See main article: D'Estienne d'Orves-class aviso. Armed by a crew of 90 sailors, these vessels have the reputation of being among the most difficult in bad weather. Their high windage makes them particularly sensitive to pitch and roll as soon as the sea is formed.
Their armament, consequent for a vessel of this tonnage, allows them to manage a large spectrum of missions. During the Cold War, they were primarily used to patrol the continental shelf of the Atlantic Ocean in search of Soviet Navy submarines. Due to the poor performance of the hull sonar, as soon as an echo appeared, the reinforcement of an ASM frigate was necessary to chase it using its towed variable depth sonar.[1]
Their role as patrollers now consists mainly of patrols and assistance missions, as well as participation in UN missions (blockades, flag checks) or similar marine policing tasks (fight against drugs, extraction of nationals, fisheries control, etc.). The mer-mer 38 or mer-mer 40 missiles have been landed, but they carry several machine guns and machine guns, more suited to their new missions.
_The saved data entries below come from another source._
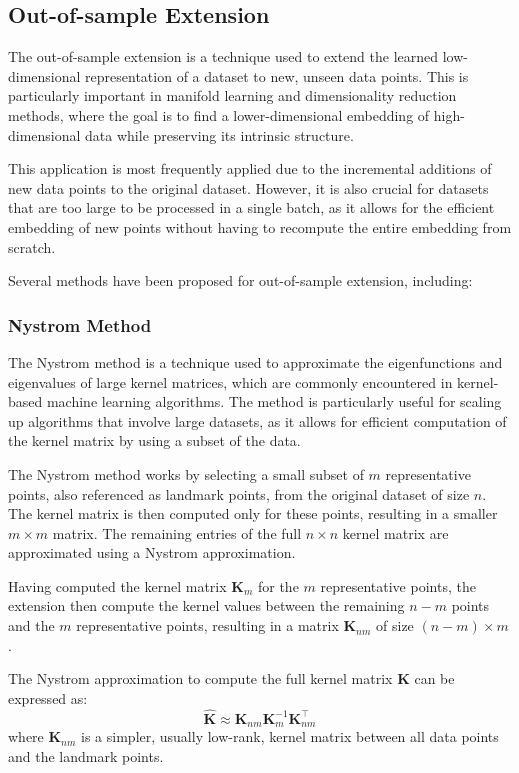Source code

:     \subsection{Out-of-sample Extension}
        The out-of-sample extension is a technique used to extend the learned low-dimensional representation of a dataset to new, unseen data points. This is particularly important in manifold learning and dimensionality reduction methods, where the goal is to find a lower-dimensional embedding of high-dimensional data while preserving its intrinsic structure.

        This application is most frequently applied due to the incremental additions of new data points to the original dataset. However, it is also crucial for datasets that are too large to be processed in a single batch, as it allows for the efficient embedding of new points without having to recompute the entire embedding from scratch.

        Several methods have been proposed for out-of-sample extension, including:


        \subsubsection{Nystrom Method}
            The Nystrom method \cite{nystrom} is a technique used to approximate the eigenfunctions and eigenvalues of large kernel matrices, which are commonly encountered in kernel-based machine learning algorithms. The method is particularly useful for scaling up algorithms that involve large datasets, as it allows for efficient computation of the kernel matrix by using a subset of the data.

            The Nystrom method works by selecting a small subset of $m$ representative points, also referenced as landmark points, from the original dataset of size $n$. The kernel matrix is then computed only for these points, resulting in a smaller $m \times m$ matrix. The remaining entries of the full $n \times n$ kernel matrix are approximated using a Nystrom approximation.

            Having computed the kernel matrix $\boldsymbol{K}_m$ for the $m$ representative points, the extension then compute the kernel values between the remaining $n-m$ points and the $m$ representative points, resulting in a matrix $\boldsymbol{K}_{nm}$ of size $(n-m) \times m$.

            The Nystrom approximation to compute the full kernel matrix $\boldsymbol{K}$ can be expressed as:
            \begin{equation}
                \hat{\boldsymbol{K}} \approx \boldsymbol{K}_{nm} \boldsymbol{K}_m^{-1} \boldsymbol{K}_{nm}^\top
            \end{equation}
            where $\boldsymbol{K}_{nm}$ is a simpler, usually low-rank, kernel matrix between all data points and the landmark points.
Its construction cost was estimated at 270,000,000 French francs.[2]
Détroyat was laid down on 15 December 1974 at Arsenal de Lorient, Lorient. Launched on 31 January 1976 and commissioned on 4 May 1977.
She was decommissioned in 1997, then for a long time served as a breakwater at the port of the castle in Brest. In 2006 she was moored on a chest in the Landévennec ship cemetery, near Brest, awaiting dismantling.
In September 2015, the ship left the site for the scrapyard in Ghent, Belgium, to be dismantled by the Franco-Belgian group Galloo.